PROBLEM TO SOLVE: The response must contain every line of the records that follow, duplicated exactly.

----------------

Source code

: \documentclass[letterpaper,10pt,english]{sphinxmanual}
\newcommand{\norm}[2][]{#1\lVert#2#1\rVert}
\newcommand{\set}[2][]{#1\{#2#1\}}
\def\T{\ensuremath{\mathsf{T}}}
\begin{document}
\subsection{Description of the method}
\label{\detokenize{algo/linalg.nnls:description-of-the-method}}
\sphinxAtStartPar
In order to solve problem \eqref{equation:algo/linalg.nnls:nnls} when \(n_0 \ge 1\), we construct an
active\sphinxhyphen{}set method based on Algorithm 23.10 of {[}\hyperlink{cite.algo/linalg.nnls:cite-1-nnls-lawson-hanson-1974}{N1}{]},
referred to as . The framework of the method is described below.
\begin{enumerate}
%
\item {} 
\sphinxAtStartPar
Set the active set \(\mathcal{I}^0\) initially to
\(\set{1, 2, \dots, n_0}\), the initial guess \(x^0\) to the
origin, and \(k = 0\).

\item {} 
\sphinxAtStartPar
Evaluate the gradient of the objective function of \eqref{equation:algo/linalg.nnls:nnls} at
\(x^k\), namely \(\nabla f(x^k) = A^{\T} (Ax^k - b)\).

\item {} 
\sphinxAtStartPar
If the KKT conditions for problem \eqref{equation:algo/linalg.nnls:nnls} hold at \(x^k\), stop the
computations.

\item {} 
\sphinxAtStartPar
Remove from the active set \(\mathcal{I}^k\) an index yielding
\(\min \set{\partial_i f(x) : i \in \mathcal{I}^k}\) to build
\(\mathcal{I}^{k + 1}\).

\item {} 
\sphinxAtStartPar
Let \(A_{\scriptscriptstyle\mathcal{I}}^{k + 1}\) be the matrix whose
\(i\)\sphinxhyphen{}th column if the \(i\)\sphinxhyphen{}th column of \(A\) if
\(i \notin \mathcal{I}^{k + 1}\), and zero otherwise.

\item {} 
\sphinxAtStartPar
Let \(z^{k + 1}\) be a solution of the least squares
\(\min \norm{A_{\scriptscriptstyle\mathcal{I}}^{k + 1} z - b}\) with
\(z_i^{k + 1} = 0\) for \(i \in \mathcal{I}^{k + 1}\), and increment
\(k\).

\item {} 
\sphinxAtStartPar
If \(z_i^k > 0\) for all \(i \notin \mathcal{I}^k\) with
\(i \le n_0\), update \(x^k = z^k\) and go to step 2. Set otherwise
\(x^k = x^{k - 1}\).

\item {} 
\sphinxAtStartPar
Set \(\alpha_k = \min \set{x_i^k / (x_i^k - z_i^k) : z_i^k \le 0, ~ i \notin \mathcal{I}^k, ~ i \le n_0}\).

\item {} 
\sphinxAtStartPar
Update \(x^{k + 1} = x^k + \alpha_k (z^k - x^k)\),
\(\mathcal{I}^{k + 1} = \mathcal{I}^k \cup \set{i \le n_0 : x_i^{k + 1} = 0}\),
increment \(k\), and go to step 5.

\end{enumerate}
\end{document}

----------------

EXPECTED ANSWER:
Source code

: \documentclass[letterpaper,10pt,english]{sphinxmanual}
\newcommand{\norm}[2][]{#1\lVert#2#1\rVert}
\newcommand{\set}[2][]{#1\{#2#1\}}
\def\T{\ensuremath{\mathsf{T}}}
\begin{document}
\subsection{Description of the method}
\label{\detokenize{algo/linalg.nnls:description-of-the-method}}
\sphinxAtStartPar
In order to solve problem \eqref{equation:algo/linalg.nnls:nnls} when \(n_0 \ge 1\), we construct an
active\sphinxhyphen{}set method based on Algorithm 23.10 of {[}\hyperlink{cite.algo/linalg.nnls:cite-1-nnls-lawson-hanson-1974}{N1}{]},
referred to as . The framework of the method is described below.
\begin{enumerate}
%
\item {} 
\sphinxAtStartPar
Set the active set \(\mathcal{I}^0\) initially to
\(\set{1, 2, \dots, n_0}\), the initial guess \(x^0\) to the
origin, and \(k = 0\).

\item {} 
\sphinxAtStartPar
Evaluate the gradient of the objective function of \eqref{equation:algo/linalg.nnls:nnls} at
\(x^k\), namely \(\nabla f(x^k) = A^{\T} (Ax^k - b)\).

\item {} 
\sphinxAtStartPar
If the KKT conditions for problem \eqref{equation:algo/linalg.nnls:nnls} hold at \(x^k\), stop the
computations.

\item {} 
\sphinxAtStartPar
Remove from the active set \(\mathcal{I}^k\) an index yielding
\(\min \set{\partial_i f(x) : i \in \mathcal{I}^k}\) to build
\(\mathcal{I}^{k + 1}\).

\item {} 
\sphinxAtStartPar
Let \(A_{\scriptscriptstyle\mathcal{I}}^{k + 1}\) be the matrix whose
\(i\)\sphinxhyphen{}th column if the \(i\)\sphinxhyphen{}th column of \(A\) if
\(i \notin \mathcal{I}^{k + 1}\), and zero otherwise.

\item {} 
\sphinxAtStartPar
Let \(z^{k + 1}\) be a solution of the least squares
\(\min \norm{A_{\scriptscriptstyle\mathcal{I}}^{k + 1} z - b}\) with
\(z_i^{k + 1} = 0\) for \(i \in \mathcal{I}^{k + 1}\), and increment
\(k\).

\item {} 
\sphinxAtStartPar
If \(z_i^k > 0\) for all \(i \notin \mathcal{I}^k\) with
\(i \le n_0\), update \(x^k = z^k\) and go to step 2. Set otherwise
\(x^k = x^{k - 1}\).

\item {} 
\sphinxAtStartPar
Set \(\alpha_k = \min \set{x_i^k / (x_i^k - z_i^k) : z_i^k \le 0, ~ i \notin \mathcal{I}^k, ~ i \le n_0}\).

\item {} 
\sphinxAtStartPar
Update \(x^{k + 1} = x^k + \alpha_k (z^k - x^k)\),
\(\mathcal{I}^{k + 1} = \mathcal{I}^k \cup \set{i \le n_0 : x_i^{k + 1} = 0}\),
increment \(k\), and go to step 5.

\end{enumerate}
\end{document}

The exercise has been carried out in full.